Evgin eliyle ağzımı kapattığında sözüm yarım kalmıştı. Sasha; Evgin ve benim sevgililerimizin olduğunu bilmiyordu.

Evgin'e bayık gözlerle bakarken elini ağzımdan çekmişti.

Yine sendelediğimde Sasha ile Evgin aynı anda beni tutup düşmemi engelledi.

"Sasha, şunu odaya götür. Uğraşamayacağım." dedi Evgin.

"Hayır!" diyerek geri çekildim yamuk adımlarımla. "Ben seninle aynı odada kalmam. Hatta o ilaç olayından sonra seninle aynı evde bile kalmam..."

Ani bir kararla kapıya yöneldiğimde Evgin kolumu sert bir şekilde yakaladı ve beni geriye sürükledi.

"Midem bulandı..." dedim karnımı tutarak. Oldukça sarsmışlardı beni, bana engel olmak için.

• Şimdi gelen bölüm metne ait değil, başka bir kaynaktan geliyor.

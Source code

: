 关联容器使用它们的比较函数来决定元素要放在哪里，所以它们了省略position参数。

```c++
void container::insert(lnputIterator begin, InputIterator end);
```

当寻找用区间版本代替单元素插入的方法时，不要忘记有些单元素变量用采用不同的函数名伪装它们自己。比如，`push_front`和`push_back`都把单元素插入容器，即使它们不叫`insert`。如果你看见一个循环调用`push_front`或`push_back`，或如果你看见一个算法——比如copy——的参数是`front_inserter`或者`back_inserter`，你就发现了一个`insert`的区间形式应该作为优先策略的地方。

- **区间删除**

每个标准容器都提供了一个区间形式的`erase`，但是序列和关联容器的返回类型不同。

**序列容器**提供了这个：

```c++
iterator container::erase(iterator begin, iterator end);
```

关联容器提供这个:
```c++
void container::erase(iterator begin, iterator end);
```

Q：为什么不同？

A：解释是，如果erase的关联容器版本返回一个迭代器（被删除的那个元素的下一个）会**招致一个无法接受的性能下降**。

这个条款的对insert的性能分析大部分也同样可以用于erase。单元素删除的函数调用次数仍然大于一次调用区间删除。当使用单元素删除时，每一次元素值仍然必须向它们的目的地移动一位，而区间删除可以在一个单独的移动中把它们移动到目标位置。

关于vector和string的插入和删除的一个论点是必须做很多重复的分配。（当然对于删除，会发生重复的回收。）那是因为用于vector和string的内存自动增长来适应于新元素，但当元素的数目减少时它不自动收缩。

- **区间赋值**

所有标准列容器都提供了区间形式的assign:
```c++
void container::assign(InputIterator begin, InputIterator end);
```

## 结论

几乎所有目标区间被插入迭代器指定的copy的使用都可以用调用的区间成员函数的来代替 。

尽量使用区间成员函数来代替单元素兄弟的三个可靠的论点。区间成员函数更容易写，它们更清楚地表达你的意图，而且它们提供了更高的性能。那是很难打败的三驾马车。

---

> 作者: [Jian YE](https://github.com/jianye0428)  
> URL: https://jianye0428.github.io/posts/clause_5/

"Yürü." dedi soğukça, gözüyle merdivenleri gösteriyordu.

"Gelmiyorum." dedim omuz silkerek.

"Yürü dedim!" diye bağırdı beni iterek. Oldukça öfkeliydi.

"İttirme, kusacağım şimdi." dedim kolumu ondan çekerken.

"Kim dedi sana o kadar iç diye?" dedi ama sorusu cevapsız kaldı.

"Hepsi senin yüzünden." dedim merdivenleri güçlükle çıkarak.

"Benim yüzümden mi?" dedi hayretle.

"Evet senin yüzünden."

"Sana göre her şeyin suçlusu benim zaten."

"Çünkü öylesin!" dedim, daha merdivenlerin yarısına bile gelememiştim. "Sen çapkınlık yapmasam, baban seni evlendirmezdi."

"Yine mi aynı konu?" dedi. "İtiraz etseydin seninle evlenmezdim ki ben."

"Sanki öyle bir şansım vardı..." dediğimde sendeledim. Evgin beni tutmasaydı merdivenlerden yuvarlanacaktım.

"Yavaş." dedi kolunu belime dolarken.

Merdivenlerin diğer yarısını çıkarken Evgin'in eli kolumu tutuyordu.

"Başım..." diye söylendim duvara yaslanmışken.

"Gel." dedi Evgin odamızın kapısını açtıktan sonra.

Odaya girer girmez elimdeki küçük, siyah ve deri çantamı koltuğa fırlattım. Bir yandan da şarkı mırıldanıyordum.

Bir kez daha sendelediğimde kendimi yatağa bıraktım.